WORLD WAR Z (Dir. Marc Forster, 2013, US) – The Infected


If John Wyndham’s The Day of the Triffids influenced the post apocalyptic trajectory of Danny Boyle and Alex Garland’s science fiction-horror 28 Days Later (2002) then it is a novel which reaches back to the past and affects the present day consciousness of Hollywood cinema. For a long time, the undead was fragmented from the gothic into the vampire and zombie film. Perhaps the one pre-28 days Later text cited by many attempting a new variation on the zombie film was Romero’s Night of the Living Dead. Although Romero modernised the zombie flick by saturating the narrative with a socio-political perspective, it wasn’t long before parody rendered Romero’s dead films as a mute point in terms of zombie referencing. If cinema has secretly longed for the end of the world with its endless post apocalyptic fantasies then 28 Days Later merged familiar horror idioms with an underlining nastiness about the human condition. 28 Days Later repressed the zombie, perpetuating a forgotten horror trope – the infected. More importantly, the resurrection of the infected as a post 9-11 horror convention laid bare an allegorical opportunism that projected a plethora of geopolitical anxieties. Whereas the zombie was an icon of the undead, the infected after 9-11 seemed logical since ideological infection was rife, contagious yet somewhat inexplicable in a world being reconfigured by demagogues and iconoclasts. If 28 Days Later led to a new interest and revival in zombie cinema then it also spawned a line of post apocalyptic films with the infected as an allegorical catalyst. In other words, zombies representing no real social or political threat rendered them essentially irrelevant and this meant reiterating their presence in horror films as nothing but gore. The infected on the other hand isn’t as empty when it comes to ideological interpretation and the ‘rage’ virus in 28 Days Later sought to situate the symptoms of the infected in contemporary social reality. 

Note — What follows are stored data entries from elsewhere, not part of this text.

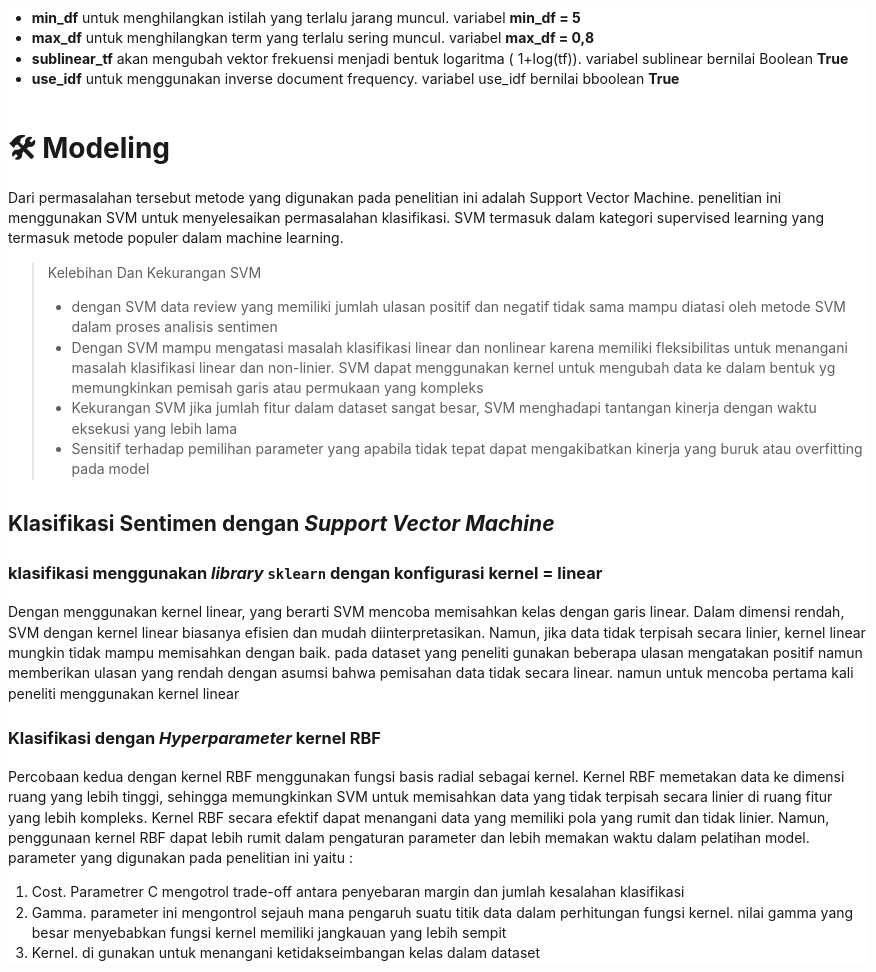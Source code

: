 - **min_df** untuk menghilangkan istilah yang terlalu jarang muncul. variabel **min_df = 5**
- **max_df** untuk menghilangkan term yang terlalu sering muncul. variabel **max_df = 0,8**
- **sublinear_tf** akan mengubah vektor frekuensi menjadi bentuk logaritma ( 1+log(tf)). variabel sublinear bernilai Boolean **True**
- **use_idf** untuk menggunakan inverse document frequency. variabel use_idf bernilai bboolean **True**

# 🛠️ Modeling

Dari permasalahan tersebut metode yang digunakan pada penelitian ini adalah Support Vector Machine. penelitian ini menggunakan SVM untuk menyelesaikan permasalahan klasifikasi. SVM termasuk dalam kategori supervised learning yang termasuk metode populer dalam machine learning.

> Kelebihan Dan Kekurangan SVM
> - dengan SVM data review yang memiliki jumlah ulasan positif dan negatif tidak sama mampu diatasi oleh metode SVM dalam proses analisis sentimen
> - Dengan SVM mampu mengatasi masalah klasifikasi linear dan nonlinear karena memiliki fleksibilitas untuk menangani masalah klasifikasi linear dan non-linier. SVM dapat menggunakan kernel untuk mengubah data ke dalam bentuk yg memungkinkan pemisah garis atau permukaan yang kompleks
> - Kekurangan SVM jika jumlah fitur dalam dataset sangat besar, SVM menghadapi tantangan kinerja dengan waktu eksekusi yang lebih lama
> - Sensitif terhadap pemilihan parameter yang apabila tidak tepat dapat mengakibatkan kinerja yang buruk atau overfitting pada model

## Klasifikasi Sentimen dengan *Support Vector Machine*

### klasifikasi menggunakan *library* `sklearn` dengan konfigurasi kernel = linear

Dengan menggunakan kernel linear, yang berarti SVM mencoba memisahkan kelas dengan garis linear. Dalam dimensi rendah, SVM dengan kernel linear biasanya efisien dan mudah diinterpretasikan. Namun, jika data tidak terpisah secara linier, kernel linear mungkin tidak mampu memisahkan dengan baik. pada dataset yang peneliti gunakan beberapa ulasan mengatakan positif namun memberikan ulasan yang rendah dengan asumsi bahwa pemisahan data tidak secara linear. namun untuk mencoba pertama kali peneliti menggunakan kernel linear

### Klasifikasi dengan *Hyperparameter* kernel RBF

Percobaan kedua dengan kernel RBF menggunakan fungsi basis radial sebagai kernel. Kernel RBF memetakan data ke dimensi ruang yang lebih tinggi, sehingga memungkinkan SVM untuk memisahkan data yang tidak terpisah secara linier di ruang fitur yang lebih kompleks. Kernel RBF secara efektif dapat menangani data yang memiliki pola yang rumit dan tidak linier. Namun, penggunaan kernel RBF dapat lebih rumit dalam pengaturan parameter dan lebih memakan waktu dalam pelatihan model. parameter yang digunakan pada penelitian ini yaitu :

1.  Cost. Parametrer C mengotrol trade-off antara penyebaran margin dan jumlah kesalahan klasifikasi
2.  Gamma. parameter ini mengontrol sejauh mana pengaruh suatu titik data dalam perhitungan fungsi kernel. nilai gamma yang besar menyebabkan fungsi kernel memiliki jangkauan yang lebih sempit
3.  Kernel. di gunakan untuk menangani ketidakseimbangan kelas dalam dataset
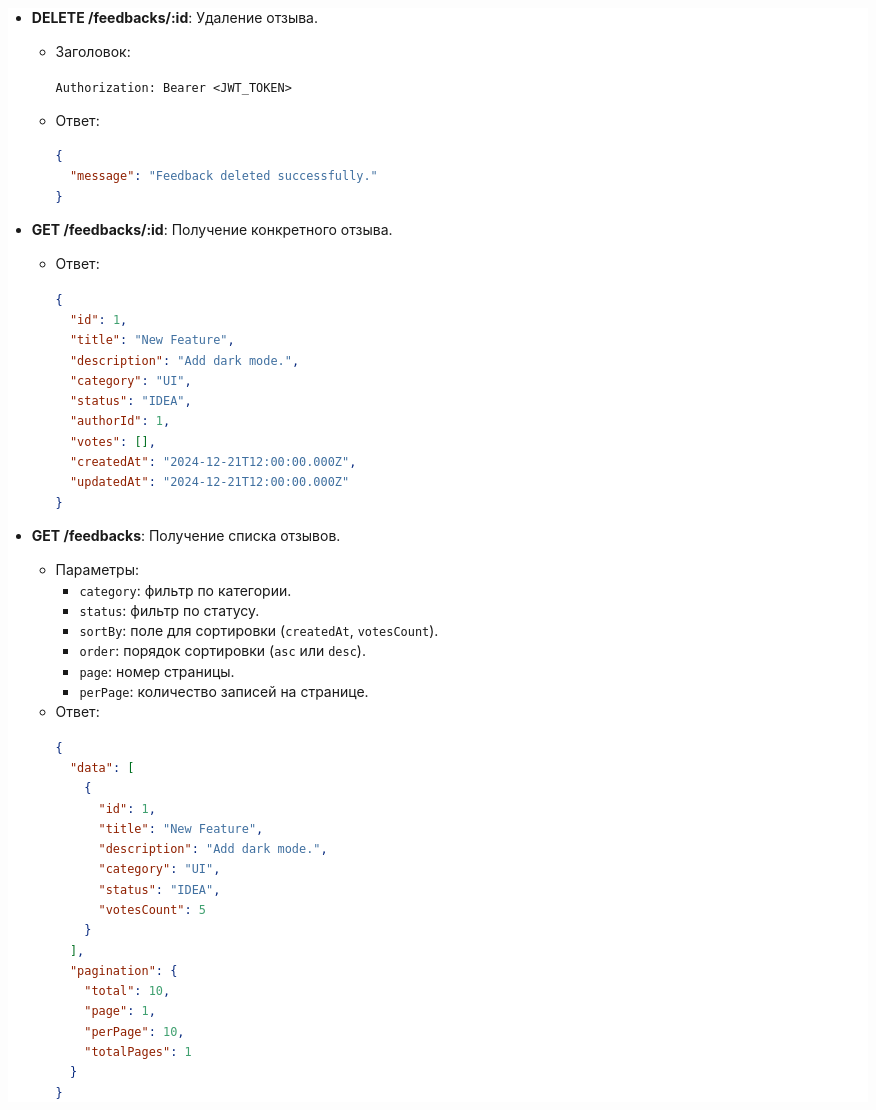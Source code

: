 - **DELETE /feedbacks/:id**: Удаление отзыва.
  - Заголовок:
    ```
    Authorization: Bearer <JWT_TOKEN>
    ```
  - Ответ:
    ```json
    {
      "message": "Feedback deleted successfully."
    }
    ```

- **GET /feedbacks/:id**: Получение конкретного отзыва.
  - Ответ:
    ```json
    {
      "id": 1,
      "title": "New Feature",
      "description": "Add dark mode.",
      "category": "UI",
      "status": "IDEA",
      "authorId": 1,
      "votes": [],
      "createdAt": "2024-12-21T12:00:00.000Z",
      "updatedAt": "2024-12-21T12:00:00.000Z"
    }
    ```

- **GET /feedbacks**: Получение списка отзывов.
  - Параметры:
    - `category`: фильтр по категории.
    - `status`: фильтр по статусу.
    - `sortBy`: поле для сортировки (`createdAt`, `votesCount`).
    - `order`: порядок сортировки (`asc` или `desc`).
    - `page`: номер страницы.
    - `perPage`: количество записей на странице.
  - Ответ:
    ```json
    {
      "data": [
        {
          "id": 1,
          "title": "New Feature",
          "description": "Add dark mode.",
          "category": "UI",
          "status": "IDEA",
          "votesCount": 5
        }
      ],
      "pagination": {
        "total": 10,
        "page": 1,
        "perPage": 10,
        "totalPages": 1
      }
    }
    ```
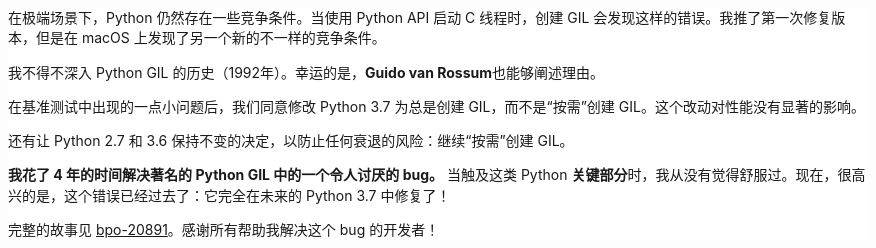 在极端场景下，Python 仍然存在一些竞争条件。当使用 Python API 启动 C 线程时，创建 GIL 会发现这样的错误。我推了第一次修复版本，但是在 macOS 上发现了另一个新的不一样的竞争条件。

我不得不深入 Python GIL 的历史（1992年）。幸运的是，**Guido van Rossum**也能够阐述理由。

在基准测试中出现的一点小问题后，我们同意修改 Python 3.7 为总是创建 GIL，而不是“按需”创建 GIL。这个改动对性能没有显著的影响。

还有让 Python 2.7 和 3.6 保持不变的决定，以防止任何衰退的风险：继续“按需”创建 GIL。

**我花了 4 年的时间解决著名的 Python GIL 中的一个令人讨厌的 bug。** 当触及这类 Python **关键部分**时，我从没有觉得舒服过。现在，很高兴的是，这个错误已经过去了：它完全在未来的 Python 3.7 中修复了！

完整的故事见 [bpo-20891](https://bugs.python.org/issue20891)。感谢所有帮助我解决这个 bug 的开发者！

World War Z, a post apocalyptic blockbuster, takes a similar premise as 28 Days Later and gives it an international context by transforming the central protagonist of Gerry Lane (Brad Pitt) into a global citizen, travelling to places such as New York, Jerusalem and Cardiff in order to find a vaccine to an unexplained infection. Typically in such post apocalyptic Hollywood narratives, the central protagonist would either by an ordinary individual, extension of the government or someone with a past in the military. Given the presence of Brad Pitt in the main lead and who also acts as a producer on the film, it’s not surprising that his ties to the UN in the film constructs him as a global citizen and since much of the film takes place internationally rather than typically in America (as do so many Disaster/post apocalyptic films), an attempt is made to refashion the end of the world scenario as a globalist allegory. Given the current civil unrest brought on by the failings of market liberalism and the end of capitalism, allegorically the sense of destruction envisioned in the film is less of a warning about populist resistance and more of a semi-meditation on global interconnectedness stemming from multi protagonist films such as Syriana and Babel. While the film is ambitious in terms of reinvigorating the post-apocalyptic sub-genre, the attempts to narrate a seemingly intelligent story is crudely interrupted by a series of well-executed but immaterial set pieces. Bookended with the instrumentals of Muse, World War Z is a mildly diverting blockbuster that is likely to grow as a potential franchise for Paramount and Brad Pitt. If we get a sequel, the mention of the infection originating from India in the film points to a likely South Asian geographical context.